Just asking…

Whenever you shop, do you prefer self-check to whisk out of the store, or are you a traditionalist and favor the customary sales clerk handling your purchase?

Many stores are embracing and enlarging self-check; many folks prefer this method quickly exit the store.

What’s your choice? Traditional cashier check-out, or self-check?

The elderly — me included — prefer waiting in the shortest line for the usual clerk check-out. In many instances, you get know one or two of ‘em at the cash register – regularity and constancy make you engage in fun small talk with your cashier, swapping views of the humid weather, the election, or approaching holidays.

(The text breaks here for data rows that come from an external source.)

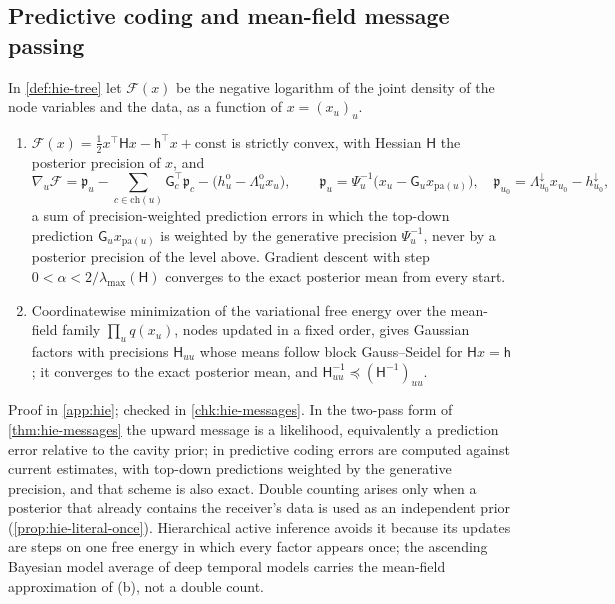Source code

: \subsection{Predictive coding and mean-field message passing}\label{sup:hie-predictive-coding-and-mean-field-message}

\begin{proposition}\label{prop:hie-predictive-coding}
In \cref{def:hie-tree} let $\mathcal F(x)$ be the negative logarithm of the joint density of the node variables and the data, as a function of $x=(x_u)_u$.
\begin{enumerate}
\item[(a)] $\mathcal F(x)=\frac12x^\top\mathsf Hx-\mathsf h^\top x+\text{const}$ is strictly convex, with Hessian $\mathsf H$ the posterior precision of $x$, and
\begin{equation}\label{eq:hie-pc}
\nabla_u\mathcal F=\mathfrak p_u-\sum_{c\in\mathrm{ch}(u)}\mathsf G_c^\top\mathfrak p_c-\bigl(h^{\mathrm o}_u-\Lambda^{\mathrm o}_ux_u\bigr),\qquad\mathfrak p_u=\Psi_u^{-1}\bigl(x_u-\mathsf G_ux_{\mathrm{pa}(u)}\bigr),\quad\mathfrak p_{u_0}=\Lambda^\downarrow_{u_0}x_{u_0}-h^\downarrow_{u_0},
\end{equation}
a sum of precision-weighted prediction errors in which the top-down prediction $\mathsf G_ux_{\mathrm{pa}(u)}$ is weighted by the generative precision $\Psi_u^{-1}$, never by a posterior precision of the level above. Gradient descent with step $0<\alpha<2/\lambda_{\max}(\mathsf H)$ converges to the exact posterior mean from every start.
\item[(b)] Coordinatewise minimization of the variational free energy over the mean-field family $\prod_uq(x_u)$, nodes updated in a fixed order, gives Gaussian factors with precisions $\mathsf H_{uu}$ whose means follow block Gauss--Seidel for $\mathsf Hx=\mathsf h$; it converges to the exact posterior mean, and $\mathsf H_{uu}^{-1}\preceq(\mathsf H^{-1})_{uu}$.
\end{enumerate}
\end{proposition}

Proof in \cref{app:hie}; checked in \cref{chk:hie-messages}. In the two-pass form of \cref{thm:hie-messages} the upward message is a likelihood, equivalently a prediction error relative to the cavity prior; in predictive coding errors are computed against current estimates, with top-down predictions weighted by the generative precision, and that scheme is also exact. Double counting arises only when a posterior that already contains the receiver's data is used as an independent prior (\cref{prop:hie-literal-once}). Hierarchical active inference avoids it because its updates are steps on one free energy in which every factor appears once; the ascending Bayesian model average of deep temporal models \citep{friston2017graphical} carries the mean-field approximation of (b), not a double count.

A shopper at self-check means one less hire.

But on the mainland, key brands stores have eliminated cashiers for wholly self-check. My worry: each vacant check-out stand means someone no longer is on the payroll. And is honesty the prevailing notion among self-checkers? Will this do-it-yourself method encourage “shoplifting” with a possible alibi that the scanner didn’t scan? And does the store have a means to flag the unscanned item?

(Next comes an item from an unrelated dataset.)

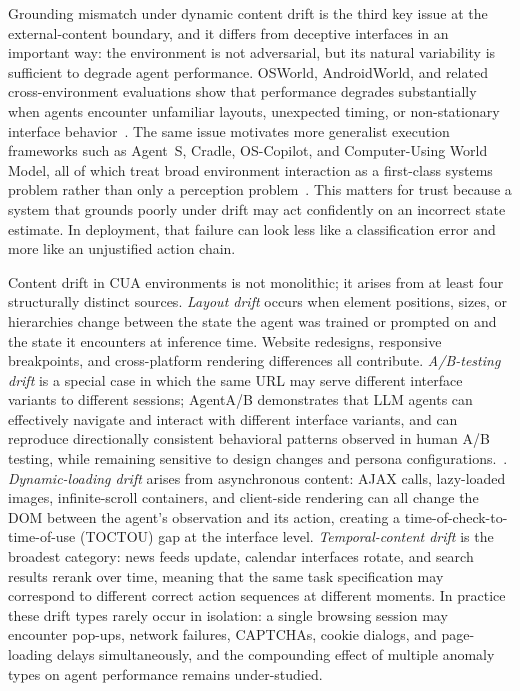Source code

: Grounding mismatch under dynamic content drift is the third key issue at the external-content boundary, and it differs from deceptive interfaces in an important way: the environment is not adversarial, but its natural variability is sufficient to degrade agent performance. OSWorld, AndroidWorld, and related cross-environment evaluations show that performance degrades substantially when agents encounter unfamiliar layouts, unexpected timing, or non-stationary interface behavior~\cite{osworld2024,androidworld2024}. The same issue motivates more generalist execution frameworks such as Agent~S, Cradle, OS-Copilot, and Computer-Using World Model, all of which treat broad environment interaction as a first-class systems problem rather than only a perception problem~\cite{agents2024,cradle2024,oscopilot2024,cuwm2026}. This matters for trust because a system that grounds poorly under drift may act confidently on an incorrect state estimate. In deployment, that failure can look less like a classification error and more like an unjustified action chain.

Content drift in CUA environments is not monolithic; it arises from at least four structurally distinct sources. \emph{Layout drift} occurs when element positions, sizes, or hierarchies change between the state the agent was trained or prompted on and the state it encounters at inference time. Website redesigns, responsive breakpoints, and cross-platform rendering differences all contribute. \emph{A/B-testing drift} is a special case in which the same URL may serve different interface variants to different sessions; AgentA/B demonstrates that LLM agents can effectively navigate and interact with different interface variants, and can reproduce directionally consistent behavioral patterns observed in human A/B testing, while remaining sensitive to design changes and persona configurations.~\cite{agentab2025}. \emph{Dynamic-loading drift} arises from asynchronous content: AJAX calls, lazy-loaded images, infinite-scroll containers, and client-side rendering can all change the DOM between the agent's observation and its action, creating a time-of-check-to-time-of-use (TOCTOU) gap at the interface level. \emph{Temporal-content drift} is the broadest category: news feeds update, calendar interfaces rotate, and search results rerank over time, meaning that the same task specification may correspond to different correct action sequences at different moments. In practice these drift types rarely occur in isolation: a single browsing session may encounter pop-ups, network failures, CAPTCHAs, cookie dialogs, and page-loading delays simultaneously, and the compounding effect of multiple anomaly types on agent performance remains under-studied.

You’ve seen the expansion of self-check, at Costco, Longs, Target, Walmart, Safeway and more. It’s the future. And the future is now. Aides are visible for queries, but essentially, you take stuff out of your shopping cart and scan purchases as the cashier. Have you seen that overfilled cart at Costco? Does a self-scanner have the smarts to include each item – and will there be delays at the exit door, when checkers suspect a non-scanned item?

So if you willingly do the work to scan your goods, do you expect a small a discount off your bill? Is this what retail has come to?

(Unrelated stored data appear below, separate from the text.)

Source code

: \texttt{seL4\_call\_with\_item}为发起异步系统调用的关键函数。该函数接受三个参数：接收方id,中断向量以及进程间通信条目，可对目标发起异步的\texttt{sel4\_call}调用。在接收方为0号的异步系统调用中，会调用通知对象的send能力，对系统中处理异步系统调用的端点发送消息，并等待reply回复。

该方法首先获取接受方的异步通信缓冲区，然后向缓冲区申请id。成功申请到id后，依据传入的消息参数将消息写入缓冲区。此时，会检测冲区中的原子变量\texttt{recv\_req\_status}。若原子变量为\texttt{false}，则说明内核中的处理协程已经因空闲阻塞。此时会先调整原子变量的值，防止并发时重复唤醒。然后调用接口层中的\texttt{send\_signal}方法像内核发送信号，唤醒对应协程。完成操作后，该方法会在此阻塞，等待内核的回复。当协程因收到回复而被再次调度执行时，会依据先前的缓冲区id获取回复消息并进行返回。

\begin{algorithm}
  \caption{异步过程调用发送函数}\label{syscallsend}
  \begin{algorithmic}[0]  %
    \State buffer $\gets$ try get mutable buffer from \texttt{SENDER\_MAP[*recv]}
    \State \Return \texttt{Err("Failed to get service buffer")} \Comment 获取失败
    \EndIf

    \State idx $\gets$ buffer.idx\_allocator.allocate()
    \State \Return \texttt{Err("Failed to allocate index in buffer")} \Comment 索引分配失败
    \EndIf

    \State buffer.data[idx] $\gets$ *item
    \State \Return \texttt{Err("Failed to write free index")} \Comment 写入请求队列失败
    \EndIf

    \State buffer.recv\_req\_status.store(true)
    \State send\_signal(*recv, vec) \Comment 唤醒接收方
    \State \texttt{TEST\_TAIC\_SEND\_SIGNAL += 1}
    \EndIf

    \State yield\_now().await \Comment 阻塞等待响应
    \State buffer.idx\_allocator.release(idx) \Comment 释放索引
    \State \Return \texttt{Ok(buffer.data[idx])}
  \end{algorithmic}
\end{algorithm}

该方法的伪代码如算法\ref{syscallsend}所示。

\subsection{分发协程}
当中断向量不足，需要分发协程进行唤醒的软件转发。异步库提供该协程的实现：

I know one person who no longer goes to a merchant without a live cashier. Can’t blame her; she has to do the work, with no perk.

What’s your take on self-check or cashier? Share your views.


Just asking…

It’s never a perfect world, but when the Blaisdell Concert Hall is renovated – timetable not yet confirmed – shouldn’t it include either an escalator and/or elevator, so the disabled or wobbly seniors can secure balcony seats without having to struggle up and down stairs?

These amenities should have been in the original plans of the Neal Blaisdell Center.

And wouldn’t it be wonderful if an on-site restaurant be in the mix of participating vendors?

Clearly, the Concert Hall should retain  the dual lobby and up-front lavatory facilities, for convenience.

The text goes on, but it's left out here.